Brute Forcing FLAC Apodization Chains

In Optimizing FLAC Audio Files for Production Hosting, we covered the things that can be practically1 done to maximize FLAC compression.

That isn't the end of the story, but it is the end of what a modern PC can hope to achieve within its owner's lifetime.

To push things any further, one would need access to Big Tech levels of computing power.

Or, as it happens, some really, really, really small audio files to work with…

Baa.

The three FLAC-encoded sound effects embedded within JS Mate Poe2 are extremely tiny.

As you can see from the above, subjecting them to all the rigmarole from the previous article isn't for nothing, but they aren't — and probably never will be — living their smallest possible lives.

The trouble is that FLAC's final advanced tunable — apodization function(s) — isn't just a list of choices, but a list of choices with parameters that can also be arbitrarily chained together up to thirty-two links deep!

And each one takes time to test.

Even for a less-than-a-second clip like Poe's baaaaa, the sun would burn out long before the near-infinite number of possible configurations could be exhausted.

But what the hell. It's cold outside. Let's try to make a dent!

Reconnoitering the Rim.

The reference encoder supports eighteen different apodization functions, but three of them are obsoleted and needn't be mentioned again:

  • bartlett
  • bartlett_hann
  • blackman
  • blackman_harris_4term_92db
  • connes
  • flattop
  • gauss(STDDEV)3
  • hamming
  • hann
  • kaiser_bessel
  • nuttall
  • rectangle
  • partial_tukey(N/OV/P) [obsolete]
  • punchout_tukey(N/OV/P) [obsolete]
  • subdivide_tukey(N/P)4
  • triangle
  • tukey(P) [obsolete]
  • welch

Apodization(s) affect compression in extremely complex and source-specific ways, but before we can marvel at the seeming randomness of it all, we need to come up with some reasonable constraints for the STDDEV, N, and P parameters in the list.

The number of tukey subdivisions (N) directly — and expontentially — impact encoding times, but any given frame can only be cut up so many times before the chunks become too small to work with. For these files, a range of 2..=64 includes almost every possibility,5 so let's make it so!

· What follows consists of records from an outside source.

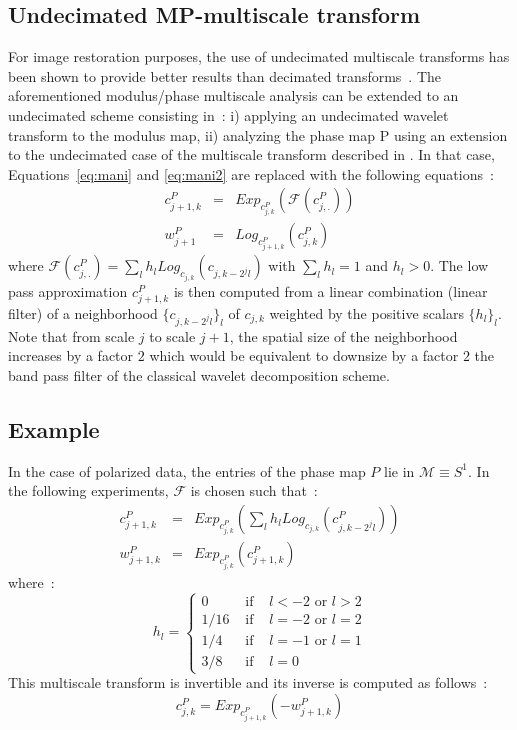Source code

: \subsection{Undecimated MP-multiscale transform}
For image restoration purposes, the use of undecimated multiscale transforms has been shown to provide better results than decimated transforms~\citep{starck:book98,starck:book06}. 
The aforementioned modulus/phase multiscale analysis can be extended to an undecimated scheme consisting in~: i) applying an undecimated wavelet transform to the modulus map, 
ii) analyzing the phase map P using an extension to the undecimated case of the multiscale transform described in \citep{rahman05}. In that case, Equations~\eqref{eq:mani} 
and \eqref{eq:mani2} are replaced with the following equations~:
\begin{eqnarray}\label{eq:maniu}
c_{j+1,k}^P & = & Exp_{c_{j,k}^P} ( \mathcal{F}(c_{j,.}^P))\\
w_{j+1}^P & = & Log_{c_{j+1,k}^P}\left(c_{j,k}^P\right)  
\end{eqnarray}
where $\mathcal{F}(c_{j,.}^P) = \sum_l h_{l} Log_{c_{j,k}}\left(c_{j,k-2^jl}\right)$ with $\sum_l h_l = 1$ and $h_l > 0$. The low pass 
approximation $c_{j+1,k}^P$ is then computed from a linear combination (linear filter) of a neighborhood $\{c_{j,k-2^jl}\}_l$ of $c_{j,k}$ 
weighted by the positive scalars $\{h_l\}_l$. Note that from scale $j$ to scale $j+1$, the spatial size of the neighborhood increases 
by a factor $2$ which would be equivalent to downsize by a factor $2$ the band pass filter of the classical wavelet decomposition scheme.\\

\subsection{Example}
In the case of polarized data, the entries of the phase map $P$ lie in $\mathcal{M} \equiv S^1$. In the following experiments, $\mathcal{F}$ is chosen such that~:
\begin{eqnarray}
c_{j+1,k}^P & = & Exp_{c_{j,k}^P}\left(\sum_l h_{l}Log_{c_{j,k}}\left(c_{j,k-2^jl}^P\right)\right)  \\
w_{j+1,k}^P & = & Exp_{c_{j,k}^P} \left(c_{j+1,k}^P\right)
\end{eqnarray}
where~:
\begin{equation}
h_l = \left\{
\begin{array}{ccc}
0 & \mbox{ if } & l < -2 \mbox{ or } l > 2 \\
1/16 &\mbox{ if }& l=-2 \mbox{ or } l=2 \\
1/4 &\mbox{ if }& l=-1 \mbox{ or } l=1\\
3/8 &\mbox{ if }& l= 0
\end{array}
\right.
\end{equation}
This multiscale transform is invertible and its inverse is computed as follows~:
\begin{equation}
 c_{j,k}^P  =  Exp_{c_{j+1,k}^P } \left(- w_{j+1,k}^P\right)  
\end{equation}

Tukey's P values don't have any direct impact on encoding time, so those are more a more straightforward question of scale. As much as I'd love to test every possible value of N a thousand times, my computer simply isn't fast enough. Hundredths it is!

For these particular files, gauss isn't all that useful. I kept it in the mix for the sake of completion, but capped its STDDEV precision to tenths.

And just like that, with a few minor concessions, we've cut a virtual-infinity down to a vaguely digestible list of 6,255 possibilities!

Let's get to work!

Ranking the Single Apodizations.

With 6,255 single apodizations to test — and more to do later — we'll need a bit more structure than the simple BASH loop used for Find the Block Size from the previous article.

Important

The ideal block size discovered by Find the Block Size should be incorporated into the apodization encoding commands.

We'll need to keep track of the output sizes, obviously, but as a favor to our future selves, we should also generate and track checksums for each file, because some apodizations will wind up making identical decisions as others.

(When multiple apodizations produce identical output — not just identical savings — we can exclude all but one of them from any further encoding efforts.)

It probably goes without saying that encoding any file more than six thousand times, even in parallel, will take a very long time.

Speaking from experience, you'll definitely want to make the process resumable! Haha.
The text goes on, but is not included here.